Only one stretch of the listing below is wanted. Begin at the line that has "files in C.", stop after the line that has "Original Github Link: https://github.com/HamzaFarhat/OSLab2", and repeat every line in between exactly.
++++++++
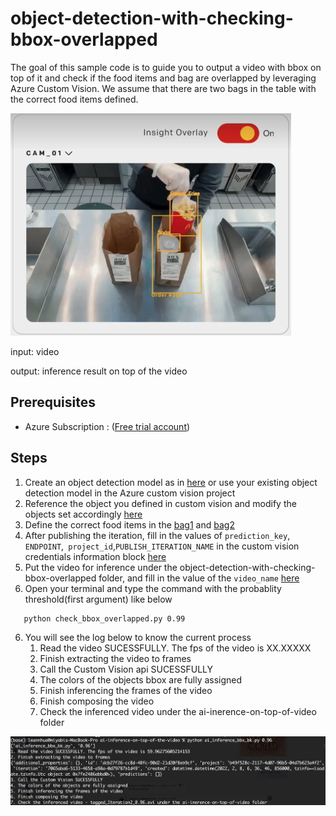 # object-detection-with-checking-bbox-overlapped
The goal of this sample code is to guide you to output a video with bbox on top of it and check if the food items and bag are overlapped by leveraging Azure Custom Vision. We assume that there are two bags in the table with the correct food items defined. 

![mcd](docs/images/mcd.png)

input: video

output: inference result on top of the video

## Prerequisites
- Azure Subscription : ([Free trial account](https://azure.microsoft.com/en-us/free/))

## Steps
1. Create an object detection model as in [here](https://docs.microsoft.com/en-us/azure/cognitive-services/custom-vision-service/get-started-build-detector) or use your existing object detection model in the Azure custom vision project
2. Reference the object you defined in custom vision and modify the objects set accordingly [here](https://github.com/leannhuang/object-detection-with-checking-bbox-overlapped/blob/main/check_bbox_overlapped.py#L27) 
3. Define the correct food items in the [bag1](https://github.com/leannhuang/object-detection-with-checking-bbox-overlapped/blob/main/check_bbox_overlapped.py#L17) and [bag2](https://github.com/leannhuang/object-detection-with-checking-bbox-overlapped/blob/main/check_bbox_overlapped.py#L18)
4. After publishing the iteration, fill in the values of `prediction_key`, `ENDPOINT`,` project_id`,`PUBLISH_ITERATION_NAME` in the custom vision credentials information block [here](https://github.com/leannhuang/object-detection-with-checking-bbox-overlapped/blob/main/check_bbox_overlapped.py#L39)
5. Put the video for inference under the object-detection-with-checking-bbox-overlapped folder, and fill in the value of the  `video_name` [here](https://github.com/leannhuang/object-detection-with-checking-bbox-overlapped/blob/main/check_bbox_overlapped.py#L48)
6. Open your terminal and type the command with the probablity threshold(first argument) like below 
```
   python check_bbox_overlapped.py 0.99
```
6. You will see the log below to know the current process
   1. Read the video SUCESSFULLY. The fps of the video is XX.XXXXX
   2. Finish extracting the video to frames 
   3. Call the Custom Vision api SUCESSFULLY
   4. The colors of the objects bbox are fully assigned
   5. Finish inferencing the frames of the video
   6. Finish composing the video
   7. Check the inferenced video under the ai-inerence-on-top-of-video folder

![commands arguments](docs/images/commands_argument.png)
++++++++
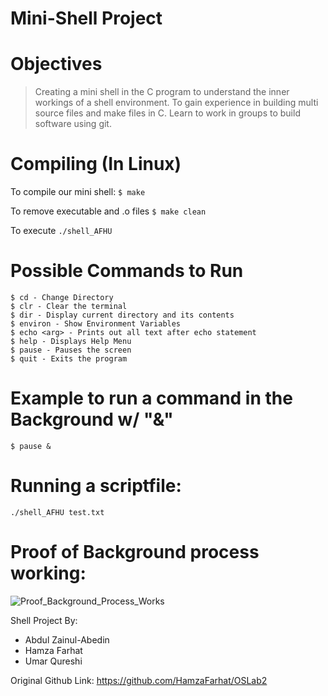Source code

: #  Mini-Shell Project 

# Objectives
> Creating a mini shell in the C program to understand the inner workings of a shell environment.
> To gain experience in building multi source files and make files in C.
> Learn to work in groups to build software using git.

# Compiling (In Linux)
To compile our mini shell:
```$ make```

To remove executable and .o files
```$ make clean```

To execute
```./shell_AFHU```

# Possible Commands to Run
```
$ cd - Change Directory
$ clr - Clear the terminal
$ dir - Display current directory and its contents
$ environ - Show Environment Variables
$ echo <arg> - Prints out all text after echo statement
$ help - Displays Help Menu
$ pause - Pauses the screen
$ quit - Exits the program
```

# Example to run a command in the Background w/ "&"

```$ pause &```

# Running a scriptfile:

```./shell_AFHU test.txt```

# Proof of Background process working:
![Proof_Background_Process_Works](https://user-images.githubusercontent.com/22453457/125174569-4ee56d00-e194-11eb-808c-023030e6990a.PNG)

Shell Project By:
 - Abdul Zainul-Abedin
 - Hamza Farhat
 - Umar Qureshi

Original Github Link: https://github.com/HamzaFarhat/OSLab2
++++++++
§ EXERCISE ANSWER:
> To gain experience in building multi source files and make files in C.
> Learn to work in groups to build software using git.

# Compiling (In Linux)
To compile our mini shell:
```$ make```

To remove executable and .o files
```$ make clean```

To execute
```./shell_AFHU```

# Possible Commands to Run
```
$ cd - Change Directory
$ clr - Clear the terminal
$ dir - Display current directory and its contents
$ environ - Show Environment Variables
$ echo <arg> - Prints out all text after echo statement
$ help - Displays Help Menu
$ pause - Pauses the screen
$ quit - Exits the program
```

# Example to run a command in the Background w/ "&"

```$ pause &```

# Running a scriptfile:

```./shell_AFHU test.txt```

# Proof of Background process working:
![Proof_Background_Process_Works](https://user-images.githubusercontent.com/22453457/125174569-4ee56d00-e194-11eb-808c-023030e6990a.PNG)

Shell Project By:
 - Abdul Zainul-Abedin
 - Hamza Farhat
 - Umar Qureshi

Original Github Link: https://github.com/HamzaFarhat/OSLab2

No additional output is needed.